This will give you a mutual and loving relationship rather than the shallow and often empty feeling that occurs when you try to make something happen. No one can make another person love them, no matter what they try to do. But a loving relationship that is both conscious and intimate holds the deepest feelings of attraction and love.

The real aphrodisiac

The familiarity of intimacy reaches the non-verbal and emotional cues of trust, value, respect, and validation that enhance desire and spark sexual interest. Communication and empathy for one another can become the real turn-ons in a relationship. Intimacy is the gold ring to reach for, and it occurs when you find the person you want rather than the person you need. This takes self-knowledge and inner work. The real aphrodisiac keeps desire, love, and passion alive.
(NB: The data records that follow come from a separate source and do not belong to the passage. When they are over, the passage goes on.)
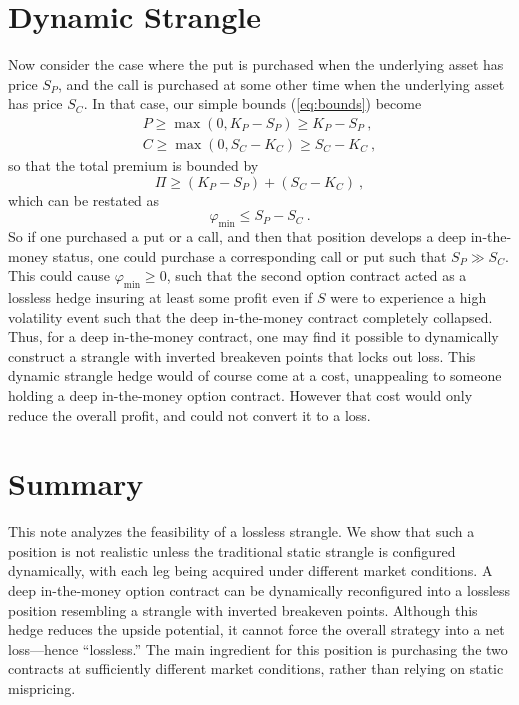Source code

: \documentclass[aps,reprint]{revtex4-2}
\begin{document}
\section{Dynamic Strangle}
Now consider the case where the put is purchased when the underlying asset has price $S_P$, and the call is purchased at some other time when the underlying asset has price $S_C$.  In that case, our simple bounds (\ref{eq:bounds}) become
\begin{subequations} \label{eq:dynamicbounds}
\begin{align}
P \ge \max(0, K_P - S_P) \ge K_P - S_P~,\\
C \ge \max(0, S_C - K_C) \ge S_C - K_C~,
\end{align}
\end{subequations}
so that the total premium is bounded by
\begin{equation}
\Pi \ge (K_P - S_P) + (S_C - K_C)~,
\end{equation}
which can be restated as
\begin{equation}
\varphi_{\min} \le S_P - S_C~.
\end{equation}
So if one purchased a put or a call, and then that position develops a deep in-the-money status, one could purchase a corresponding call or put such that $S_P \gg S_C$.  This could cause $\varphi_{\min} \ge 0$, such that the second option contract acted as a lossless hedge insuring at least some profit even if $S$ were to experience a high volatility event such that the deep in-the-money contract completely collapsed.
Thus, for a deep in-the-money contract, one may find it possible to dynamically construct a strangle with inverted breakeven points that locks out loss.  This dynamic strangle hedge would of course come at a cost, unappealing to someone holding a deep in-the-money option contract. However that cost would only reduce the overall profit, and could not convert it to a loss.

\section{Summary}

This note analyzes the feasibility of a lossless strangle. We show that such a position is not realistic unless the traditional static strangle is configured dynamically, with each leg being acquired under different market conditions.  A deep in-the-money option contract can be dynamically reconfigured into a lossless position resembling a strangle with inverted breakeven points.  Although this hedge reduces the upside potential, it cannot force the overall strategy into a net loss—hence “lossless.”  The main ingredient for this position is purchasing the two contracts at sufficiently different market conditions, rather than relying on static mispricing.
\end{document}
Insight breaks the cycle of seek and find that keeps you always looking for the momentary high when the texture of the relationship is unconscious. When desire and love are based on external information and behavioral antics, one is set up to fail in the long run. There are no instant cures and no substitute for inner knowledge. In the movie “A Perfect Man,” starring Jeanne Tripplehorn and Liev Schreiber, the protagonist, and his mate play a myriad of sexual games to enhance the adventure, novelty, and excitement of their marriage. Yet, all the time, “the perfect man” is having sex on the side.

Getting to the heart of the matter, healthy relationships are built on mutuality, empathy, communication, and a lifelong and exciting journey of learning about both your and your partner’s emotional worlds.